A solo 6 cuadras de la Plaza Roca y debajo del puente más transitado de la ciudad, que une la ostentación del microcentro con la populosa barriada de Banda Norte, Juan y Miguel sobreviven con un colchón y un par de latas como única propiedad.
Juan tiene 61 años y tras la muerte de su esposa quedó inmerso en un abandono que lo despojó de bienes y afectos.
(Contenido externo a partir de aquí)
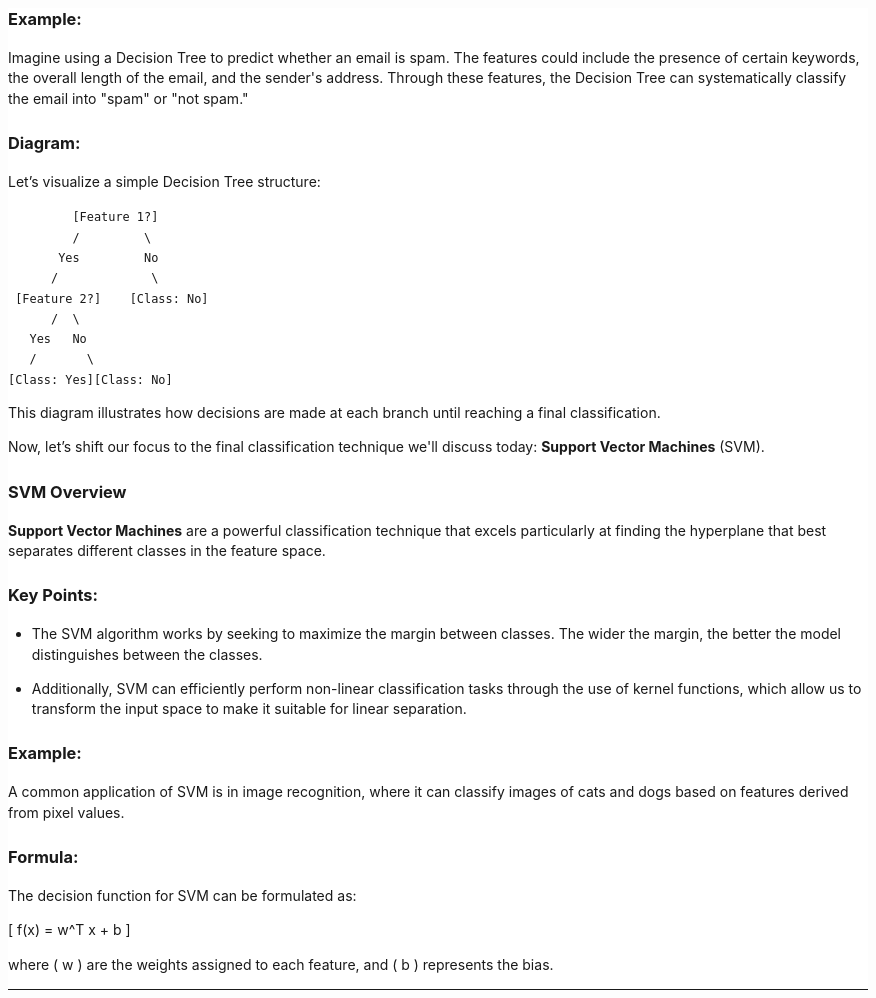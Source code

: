 ### Example:

Imagine using a Decision Tree to predict whether an email is spam. The features could include the presence of certain keywords, the overall length of the email, and the sender's address. Through these features, the Decision Tree can systematically classify the email into "spam" or "not spam."

### Diagram:

Let’s visualize a simple Decision Tree structure:

```
         [Feature 1?]
         /         \
       Yes         No
      /             \
 [Feature 2?]    [Class: No]
      /  \
   Yes   No
   /       \
[Class: Yes][Class: No]
```

This diagram illustrates how decisions are made at each branch until reaching a final classification.

Now, let’s shift our focus to the final classification technique we'll discuss today: **Support Vector Machines** (SVM).

### SVM Overview

**Support Vector Machines** are a powerful classification technique that excels particularly at finding the hyperplane that best separates different classes in the feature space. 

### Key Points:

- The SVM algorithm works by seeking to maximize the margin between classes. The wider the margin, the better the model distinguishes between the classes.

- Additionally, SVM can efficiently perform non-linear classification tasks through the use of kernel functions, which allow us to transform the input space to make it suitable for linear separation.

### Example:

A common application of SVM is in image recognition, where it can classify images of cats and dogs based on features derived from pixel values.

### Formula:

The decision function for SVM can be formulated as:

\[
f(x) = w^T x + b
\]

where \( w \) are the weights assigned to each feature, and \( b \) represents the bias.

---
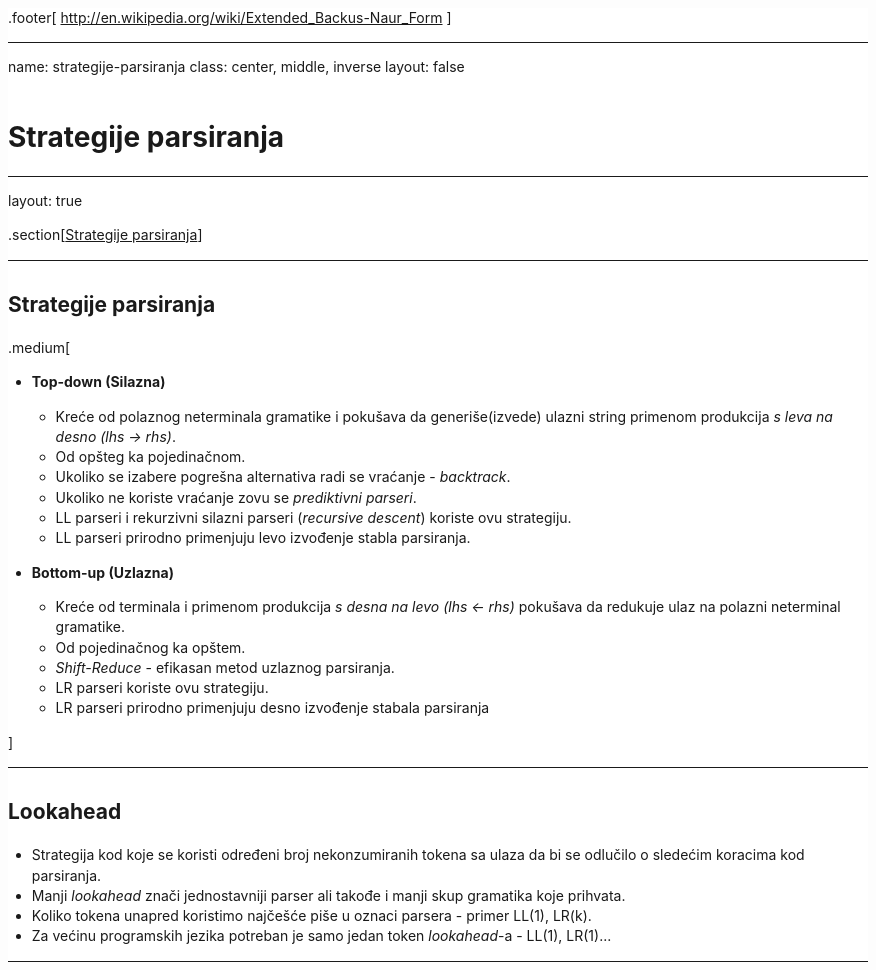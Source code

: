 
.footer[
http://en.wikipedia.org/wiki/Extended_Backus-Naur_Form
]

---
name: strategije-parsiranja
class: center, middle, inverse
layout: false

# Strategije parsiranja

---
layout: true

.section[[Strategije parsiranja](#sadrzaj)]

---

## Strategije parsiranja

.medium[
- **Top-down (Silazna)**

  - Kreće od polaznog neterminala gramatike i pokušava da generiše(izvede)
    ulazni string primenom produkcija *s leva na desno (lhs -> rhs)*.
  - Od opšteg ka pojedinačnom.
  - Ukoliko se izabere pogrešna alternativa radi se vraćanje - *backtrack*.
  - Ukoliko ne koriste vraćanje zovu se *prediktivni parseri*.
  - LL parseri i rekurzivni silazni parseri (*recursive descent*) koriste ovu
    strategiju.
  - LL parseri prirodno primenjuju levo izvođenje stabla parsiranja.

- **Bottom-up (Uzlazna)**

  - Kreće od terminala i primenom produkcija *s desna na levo (lhs <- rhs)*
    pokušava da redukuje ulaz na polazni neterminal gramatike.
  - Od pojedinačnog ka opštem.
  - *Shift-Reduce* - efikasan metod uzlaznog parsiranja.
  - LR parseri koriste ovu strategiju.
  - LR parseri prirodno primenjuju desno izvođenje stabala parsiranja

]
            
---

## Lookahead

- Strategija kod koje se koristi određeni broj nekonzumiranih tokena sa ulaza da
  bi se odlučilo o sledećim koracima kod parsiranja.
- Manji *lookahead* znači jednostavniji parser ali takođe i manji skup gramatika
  koje prihvata.
- Koliko tokena unapred koristimo najčešće piše u oznaci parsera - primer LL(1),
  LR(k).
- Za većinu programskih jezika potreban je samo jedan token *lookahead*-a -
  LL(1), LR(1)...
  
---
Durante algún tiempo vivió en los baños del parador en el Paseo Parque Sobremonte pero lo desalojaron y el destino final fue uno de los pilotes del norte, en la ribera sur.
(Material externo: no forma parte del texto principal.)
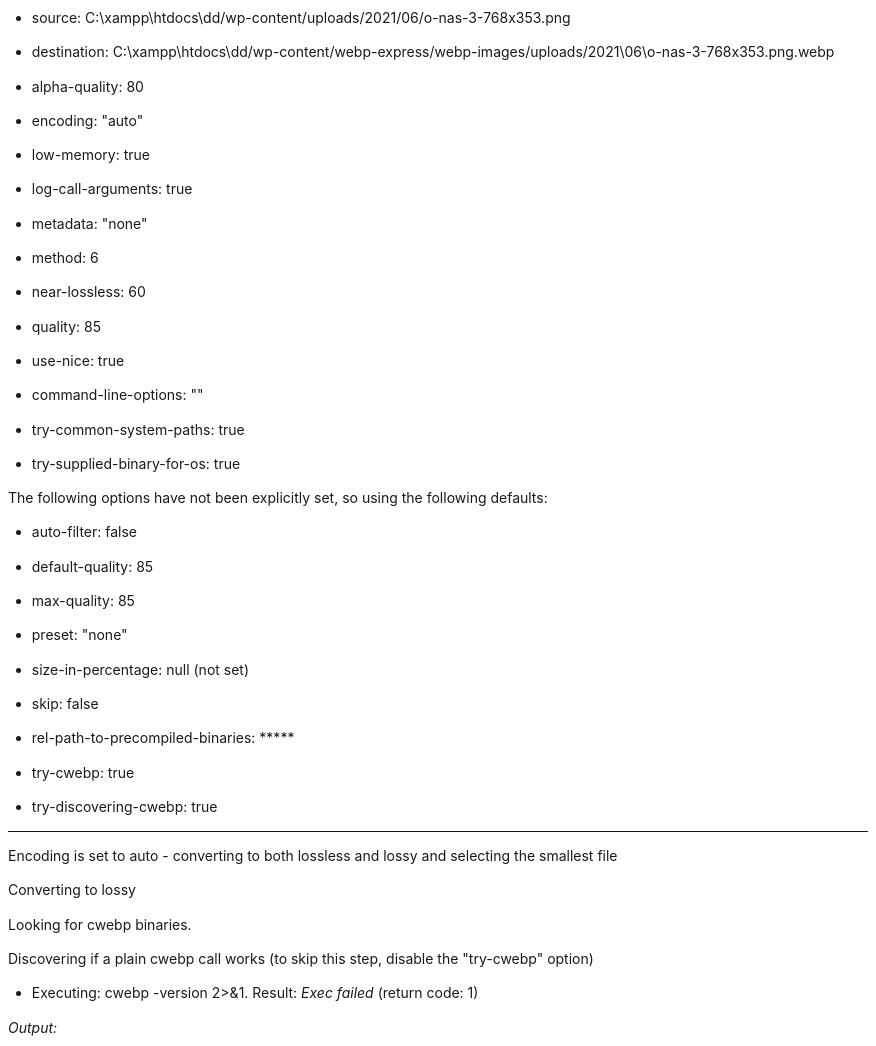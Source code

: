 - source: C:\xampp\htdocs\dd/wp-content/uploads/2021/06/o-nas-3-768x353.png

- destination: C:\xampp\htdocs\dd/wp-content/webp-express/webp-images/uploads/2021\06\o-nas-3-768x353.png.webp

- alpha-quality: 80

- encoding: "auto"

- low-memory: true

- log-call-arguments: true

- metadata: "none"

- method: 6

- near-lossless: 60

- quality: 85

- use-nice: true

- command-line-options: ""

- try-common-system-paths: true

- try-supplied-binary-for-os: true


The following options have not been explicitly set, so using the following defaults:

- auto-filter: false

- default-quality: 85

- max-quality: 85

- preset: "none"

- size-in-percentage: null (not set)

- skip: false

- rel-path-to-precompiled-binaries: *****

- try-cwebp: true

- try-discovering-cwebp: true

------------


Encoding is set to auto - converting to both lossless and lossy and selecting the smallest file


Converting to lossy

Looking for cwebp binaries.

Discovering if a plain cwebp call works (to skip this step, disable the "try-cwebp" option)

- Executing: cwebp -version 2>&1. Result: *Exec failed* (return code: 1)


*Output:*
El frío intenso de la ola polar le dio otra chance de vida, aunque en los huesos y la piel quedan los vestigios de una salud sin defensas.
Ahora, recoge monedas en el estacionamiento frente a la Terminal a la espera de una mano solidaria que lo quite del barro y la noche a la interperie.
«Me dijeron que iban a reformar los baños y me tuve que ir. Estar debajo del puente es terrible, con el frío pensé que me moría… no tenía nada», admitió Juan, aún consternado por el recuerdo de las tardes con temperatura bajo cero.
Afirmó que su rol de «cuidacoches» le permite «ganar para comer y nada más».
«Necesito una piecita, algo donde estar. La gente me quiere, me ayuda, pero no puedo vivir así», aseveró.
Manifestó que «nadie se acercó para ponerse a disposición» y espera «por un milagro».

«Dar una mano»

Aunque nada le queda, la solidaridad se estampa como un beneficio de la pobreza. Juan descubrió en Miguel a una compañía temporal para olvidar la soledad y evitar los robos de lo poco que tienen. Lo encontró abandonado a su suerte y no tuvo reparos en ayudarlo.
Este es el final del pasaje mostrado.